» PROBLEM TO SOLVE:
Pull every line that holds the word "https" from the entries.

── DATASET EXTRACT ──

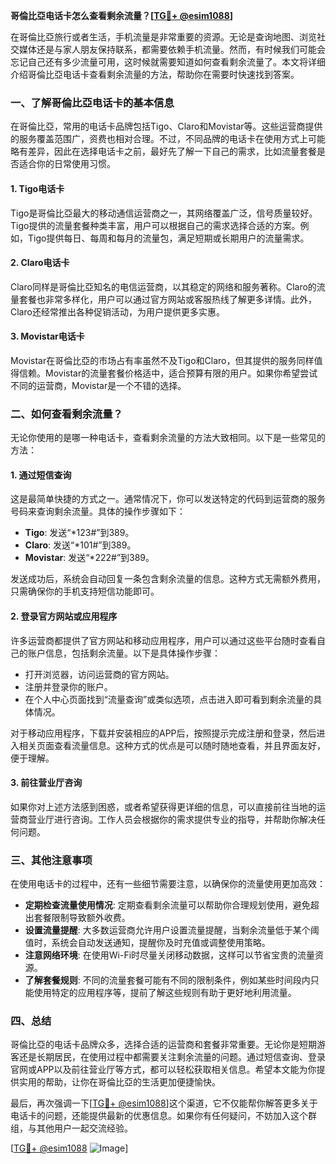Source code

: **哥倫比亞电话卡怎么查看剩余流量？[[TG💪+ @esim1088](https://t.me/s/esim1088)]**

在哥倫比亞旅行或者生活，手机流量是非常重要的资源。无论是查询地图、浏览社交媒体还是与家人朋友保持联系，都需要依赖手机流量。然而，有时候我们可能会忘记自己还有多少流量可用，这时候就需要知道如何查看剩余流量了。本文将详细介绍哥倫比亞电话卡查看剩余流量的方法，帮助你在需要时快速找到答案。

### 一、了解哥倫比亞电话卡的基本信息

在哥倫比亞，常用的电话卡品牌包括Tigo、Claro和Movistar等。这些运营商提供的服务覆盖范围广，资费也相对合理。不过，不同品牌的电话卡在使用方式上可能略有差异，因此在选择电话卡之前，最好先了解一下自己的需求，比如流量套餐是否适合你的日常使用习惯。

#### 1. Tigo电话卡
Tigo是哥倫比亞最大的移动通信运营商之一，其网络覆盖广泛，信号质量较好。Tigo提供的流量套餐种类丰富，用户可以根据自己的需求选择合适的方案。例如，Tigo提供每日、每周和每月的流量包，满足短期或长期用户的流量需求。

#### 2. Claro电话卡
Claro同样是哥倫比亞知名的电信运营商，以其稳定的网络和服务著称。Claro的流量套餐也非常多样化，用户可以通过官方网站或客服热线了解更多详情。此外，Claro还经常推出各种促销活动，为用户提供更多实惠。

#### 3. Movistar电话卡
Movistar在哥倫比亞的市场占有率虽然不及Tigo和Claro，但其提供的服务同样值得信赖。Movistar的流量套餐价格适中，适合预算有限的用户。如果你希望尝试不同的运营商，Movistar是一个不错的选择。

### 二、如何查看剩余流量？

无论你使用的是哪一种电话卡，查看剩余流量的方法大致相同。以下是一些常见的方法：

#### 1. 通过短信查询
这是最简单快捷的方式之一。通常情况下，你可以发送特定的代码到运营商的服务号码来查询剩余流量。具体的操作步骤如下：

- **Tigo**: 发送“*123#”到389。
- **Claro**: 发送“*101#”到389。
- **Movistar**: 发送“*222#”到389。

发送成功后，系统会自动回复一条包含剩余流量的信息。这种方式无需额外费用，只需确保你的手机支持短信功能即可。

#### 2. 登录官方网站或应用程序
许多运营商都提供了官方网站和移动应用程序，用户可以通过这些平台随时查看自己的账户信息，包括剩余流量。以下是具体操作步骤：

- 打开浏览器，访问运营商的官方网站。
- 注册并登录你的账户。
- 在个人中心页面找到“流量查询”或类似选项，点击进入即可看到剩余流量的具体情况。

对于移动应用程序，下载并安装相应的APP后，按照提示完成注册和登录，然后进入相关页面查看流量信息。这种方式的优点是可以随时随地查看，并且界面友好，便于理解。

#### 3. 前往营业厅咨询
如果你对上述方法感到困惑，或者希望获得更详细的信息，可以直接前往当地的运营商营业厅进行咨询。工作人员会根据你的需求提供专业的指导，并帮助你解决任何问题。

### 三、其他注意事项

在使用电话卡的过程中，还有一些细节需要注意，以确保你的流量使用更加高效：

- **定期检查流量使用情况**: 定期查看剩余流量可以帮助你合理规划使用，避免超出套餐限制导致额外收费。
- **设置流量提醒**: 大多数运营商允许用户设置流量提醒，当剩余流量低于某个阈值时，系统会自动发送通知，提醒你及时充值或调整使用策略。
- **注意网络环境**: 在使用Wi-Fi时尽量关闭移动数据，这样可以节省宝贵的流量资源。
- **了解套餐规则**: 不同的流量套餐可能有不同的限制条件，例如某些时间段内只能使用特定的应用程序等，提前了解这些规则有助于更好地利用流量。

### 四、总结

哥倫比亞的电话卡品牌众多，选择合适的运营商和套餐非常重要。无论你是短期游客还是长期居民，在使用过程中都需要关注剩余流量的问题。通过短信查询、登录官网或APP以及前往营业厅等方式，都可以轻松获取相关信息。希望本文能为你提供实用的帮助，让你在哥倫比亞的生活更加便捷愉快。

最后，再次强调一下[[TG💪+ @esim1088](https://t.me/s/esim1088)]这个渠道，它不仅能帮你解答更多关于电话卡的问题，还能提供最新的优惠信息。如果你有任何疑问，不妨加入这个群组，与其他用户一起交流经验。

[[TG💪+ @esim1088](https://t.me/s/esim1088) ![Image](https://i.postimg.cc/4NQfJmqS/Snipaste-2025-05-13-00-14-12.png)]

───

» ANSWER SECTION:
: **哥倫比亞电话卡怎么查看剩余流量？[[TG💪+ @esim1088](https://t.me/s/esim1088)]**
最后，再次强调一下[[TG💪+ @esim1088](https://t.me/s/esim1088)]这个渠道，它不仅能帮你解答更多关于电话卡的问题，还能提供最新的优惠信息。如果你有任何疑问，不妨加入这个群组，与其他用户一起交流经验。
[[TG💪+ @esim1088](https://t.me/s/esim1088) ![Image](https://i.postimg.cc/4NQfJmqS/Snipaste-2025-05-13-00-14-12.png)]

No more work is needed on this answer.